Miltenberg: “Appeals Court Blasts Title IX Official for Changing Accuser’s Claims, Says It Suggests Biased Proceeding,” The College Fix

12.4.20

Former prosecutor’s explanation ‘bordered on the incoherent’ A New York state appeals court ordered a university to provide evidence that may exonerate a student expelled for sexual misconduct, based on a Title IX official’s possibly biased conduct in the proceeding. Chantelle Cleary, former Title IX coordinator at the State University of New York-Albany, “admittedly altered the facts as reported to her” by the unnamed accuser when Cleary submitted her referral report to the Student Conduct Board three years ago. Even though he refused to order discovery in the case, the trial judge said Cleary’s explanation for her actions “bordered on the incoherent,” according to the Nov. 25 ruling by the Third Judicial Department of the Supreme Court’s Appellate Division … The ruling was 4-1, with Justice Michael Lynch disagreeing with his colleagues that Cleary’s behavior suggested bias and downplaying her role in the guilty finding against “Alexander M.,” as the expelled student is known. Three of the four justices in the majority, including the author, Molly Reynolds Fitzgerald, are women. The ruling drew attention in the local media because Cleary was a prosecutor in the “special victims unit” in Albany County from 2010 to 2014, before she joined UAlbany.

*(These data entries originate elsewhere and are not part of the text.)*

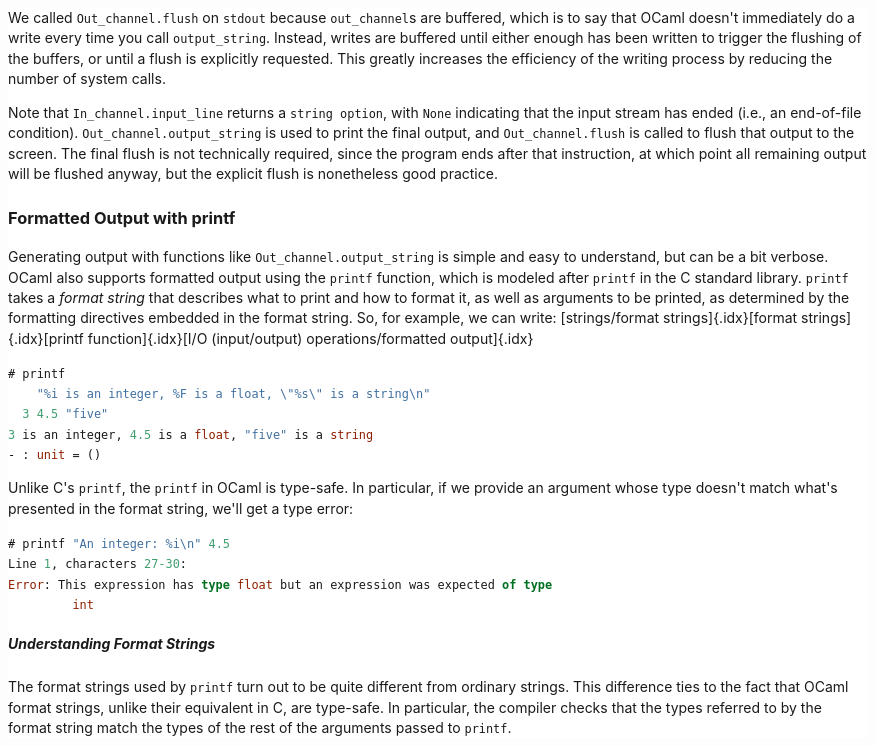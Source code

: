 We called `Out_channel.flush` on `stdout` because `out_channel`s are
buffered, which is to say that OCaml doesn't immediately do a write every
time you call `output_string`. Instead, writes are buffered until either
enough has been written to trigger the flushing of the buffers, or until a
flush is explicitly requested. This greatly increases the efficiency of the
writing process by reducing the number of system calls.

Note that `In_channel.input_line` returns a `string option`, with `None`
indicating that the input stream has ended (i.e., an end-of-file condition).
`Out_channel.output_string` is used to print the final output, and
`Out_channel.flush` is called to flush that output to the screen. The final
flush is not technically required, since the program ends after that
instruction, at which point all remaining output will be flushed anyway, but
the explicit flush is nonetheless good practice.

### Formatted Output with printf

Generating output with functions like `Out_channel.output_string` is simple
and easy to understand, but can be a bit verbose. OCaml also supports
formatted output using the `printf` function, which is modeled after
`printf` in the C standard library. `printf` takes a *format string* that
describes what to print and how to format it, as well as arguments to be
printed, as determined by the formatting directives embedded in the format
string. So, for example, we can write: [strings/format strings]{.idx}[format
strings]{.idx}[printf function]{.idx}[I/O (input/output) operations/formatted
output]{.idx}

```ocaml env=printf
# printf
    "%i is an integer, %F is a float, \"%s\" is a string\n"
  3 4.5 "five"
3 is an integer, 4.5 is a float, "five" is a string
- : unit = ()
```

Unlike C's `printf`, the `printf` in OCaml is type-safe. In particular, if we
provide an argument whose type doesn't match what's presented in the format
string, we'll get a type error:

```ocaml env=printf
# printf "An integer: %i\n" 4.5
Line 1, characters 27-30:
Error: This expression has type float but an expression was expected of type
         int
```

<aside data-type="sidebar">
<h5>Understanding Format Strings</h5>

The format strings used by `printf` turn out to be quite different from
ordinary strings. This difference ties to the fact that OCaml format strings,
unlike their equivalent in C, are type-safe. In particular, the compiler
checks that the types referred to by the format string match the types of the
rest of the arguments passed to `printf`.

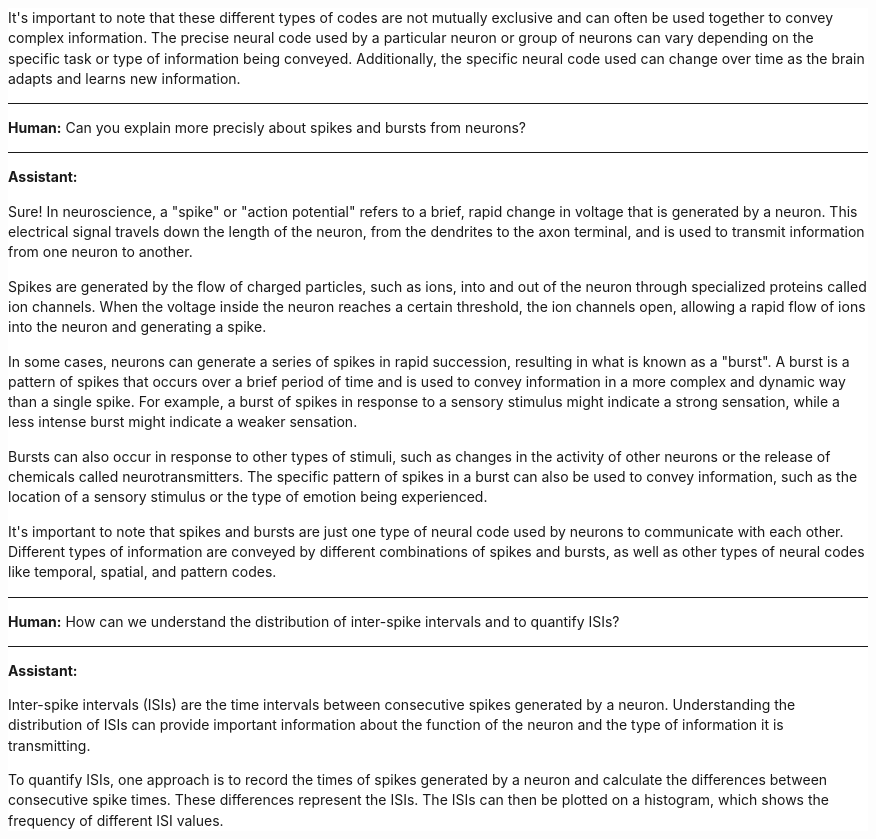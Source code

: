 

It's important to note that these different types of codes are not mutually exclusive and can often be used together to convey complex information. The precise neural code used by a particular neuron or group of neurons can vary depending on the specific task or type of information being conveyed. Additionally, the specific neural code used can change over time as the brain adapts and learns new information.


***

**Human:**
Can you explain more precisly about spikes and bursts from neurons?

***

**Assistant:**

Sure! In neuroscience, a "spike" or "action potential" refers to a brief, rapid change in voltage that is generated by a neuron. This electrical signal travels down the length of the neuron, from the dendrites to the axon terminal, and is used to transmit information from one neuron to another.

Spikes are generated by the flow of charged particles, such as ions, into and out of the neuron through specialized proteins called ion channels. When the voltage inside the neuron reaches a certain threshold, the ion channels open, allowing a rapid flow of ions into the neuron and generating a spike.

In some cases, neurons can generate a series of spikes in rapid succession, resulting in what is known as a "burst". A burst is a pattern of spikes that occurs over a brief period of time and is used to convey information in a more complex and dynamic way than a single spike. For example, a burst of spikes in response to a sensory stimulus might indicate a strong sensation, while a less intense burst might indicate a weaker sensation.

Bursts can also occur in response to other types of stimuli, such as changes in the activity of other neurons or the release of chemicals called neurotransmitters. The specific pattern of spikes in a burst can also be used to convey information, such as the location of a sensory stimulus or the type of emotion being experienced.

It's important to note that spikes and bursts are just one type of neural code used by neurons to communicate with each other. Different types of information are conveyed by different combinations of spikes and bursts, as well as other types of neural codes like temporal, spatial, and pattern codes.


***

**Human:**
How can we understand the distribution of inter-spike intervals and to quantify ISIs?

***

**Assistant:**

Inter-spike intervals (ISIs) are the time intervals between consecutive spikes generated by a neuron. Understanding the distribution of ISIs can provide important information about the function of the neuron and the type of information it is transmitting.

To quantify ISIs, one approach is to record the times of spikes generated by a neuron and calculate the differences between consecutive spike times. These differences represent the ISIs. The ISIs can then be plotted on a histogram, which shows the frequency of different ISI values.
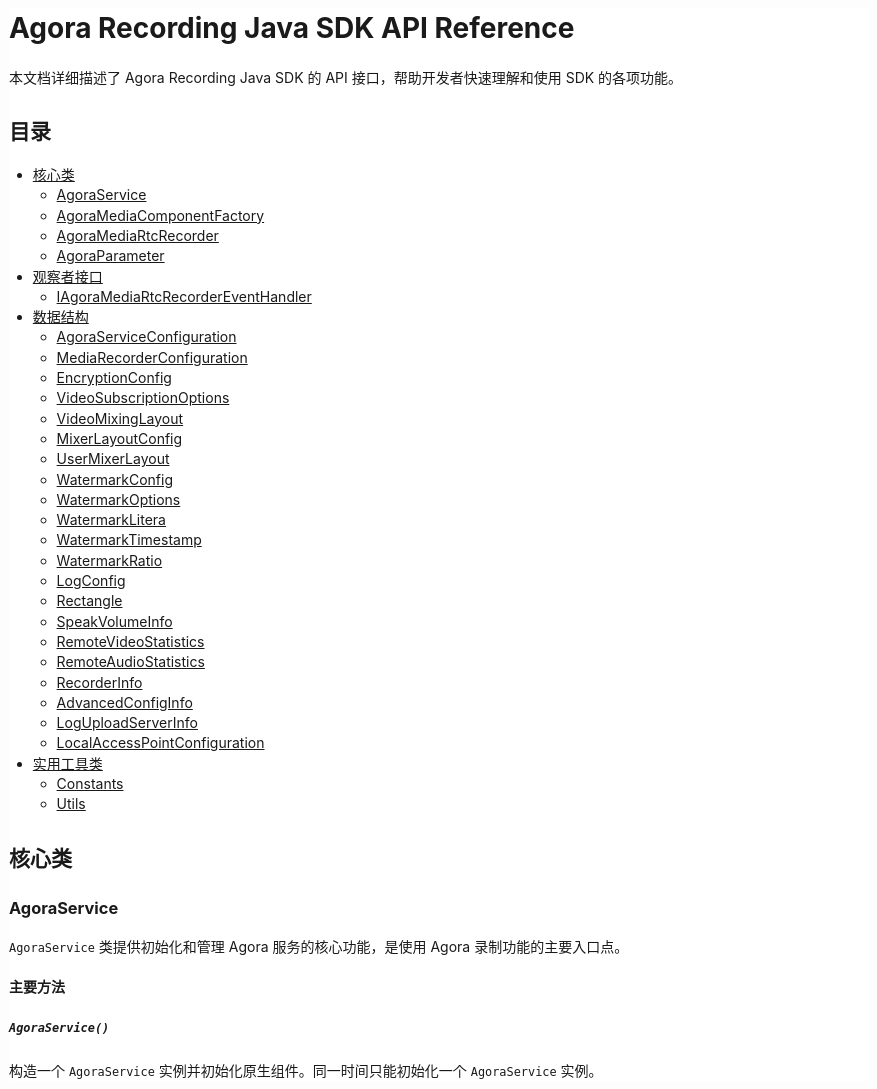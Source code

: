 # Agora Recording Java SDK API Reference

本文档详细描述了 Agora Recording Java SDK 的 API 接口，帮助开发者快速理解和使用 SDK 的各项功能。

## 目录

- [核心类](#core-classes)
  - [AgoraService](#agoraservice)
  - [AgoraMediaComponentFactory](#agoramediacomponentfactory)
  - [AgoraMediaRtcRecorder](#agoramediartcrecorder)
  - [AgoraParameter](#agoraparameter)
- [观察者接口](#observer-interfaces)
  - [IAgoraMediaRtcRecorderEventHandler](#iagoramediartcrecordereventhandler)
- [数据结构](#data-structures)
  - [AgoraServiceConfiguration](#agoraserviceconfiguration)
  - [MediaRecorderConfiguration](#mediarecorderconfiguration)
  - [EncryptionConfig](#encryptionconfig)
  - [VideoSubscriptionOptions](#videosubscriptionoptions)
  - [VideoMixingLayout](#videomixinglayout)
  - [MixerLayoutConfig](#mixerlayoutconfig)
  - [UserMixerLayout](#usermixerlayout)
  - [WatermarkConfig](#watermarkconfig)
  - [WatermarkOptions](#watermarkoptions)
  - [WatermarkLitera](#watermarklitera)
  - [WatermarkTimestamp](#watermarktimestamp)
  - [WatermarkRatio](#watermarkratio)
  - [LogConfig](#logconfig)
  - [Rectangle](#rectangle)
  - [SpeakVolumeInfo](#speakvolumeinfo)
  - [RemoteVideoStatistics](#remotevideostatistics)
  - [RemoteAudioStatistics](#remoteaudiostatistics)
  - [RecorderInfo](#recorderinfo)
  - [AdvancedConfigInfo](#advancedconfiginfo)
  - [LogUploadServerInfo](#loguploadserverinfo)
  - [LocalAccessPointConfiguration](#localaccesspointconfiguration)
- [实用工具类](#utility-classes)
  - [Constants](#constants)
  - [Utils](#utils)

## 核心类

### AgoraService

`AgoraService` 类提供初始化和管理 Agora 服务的核心功能，是使用 Agora 录制功能的主要入口点。

#### 主要方法

##### `AgoraService()`

构造一个 `AgoraService` 实例并初始化原生组件。同一时间只能初始化一个 `AgoraService` 实例。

She “successfully handled cases involving sex trafficking, animal cruelty and rape,” the Times Union reported Monday. Alexander’s attorneys Andrew Miltenberg and Philip Byler told the newspaper they plan to depose Cleary. The ruling reaffirms that “an impartial investigation and hearing is critical in Title IX matters.” Another attorney for accused students, Marybeth Sydor, called the ruling “[r]emarkable.” The opinion “has lots of good language on danger of bias in TIX proceedings,” tweeted Brooklyn College Prof. KC Johnson, who chronicles Title IX litigation: The justices were “biting” in criticizing Cleary’s conduct.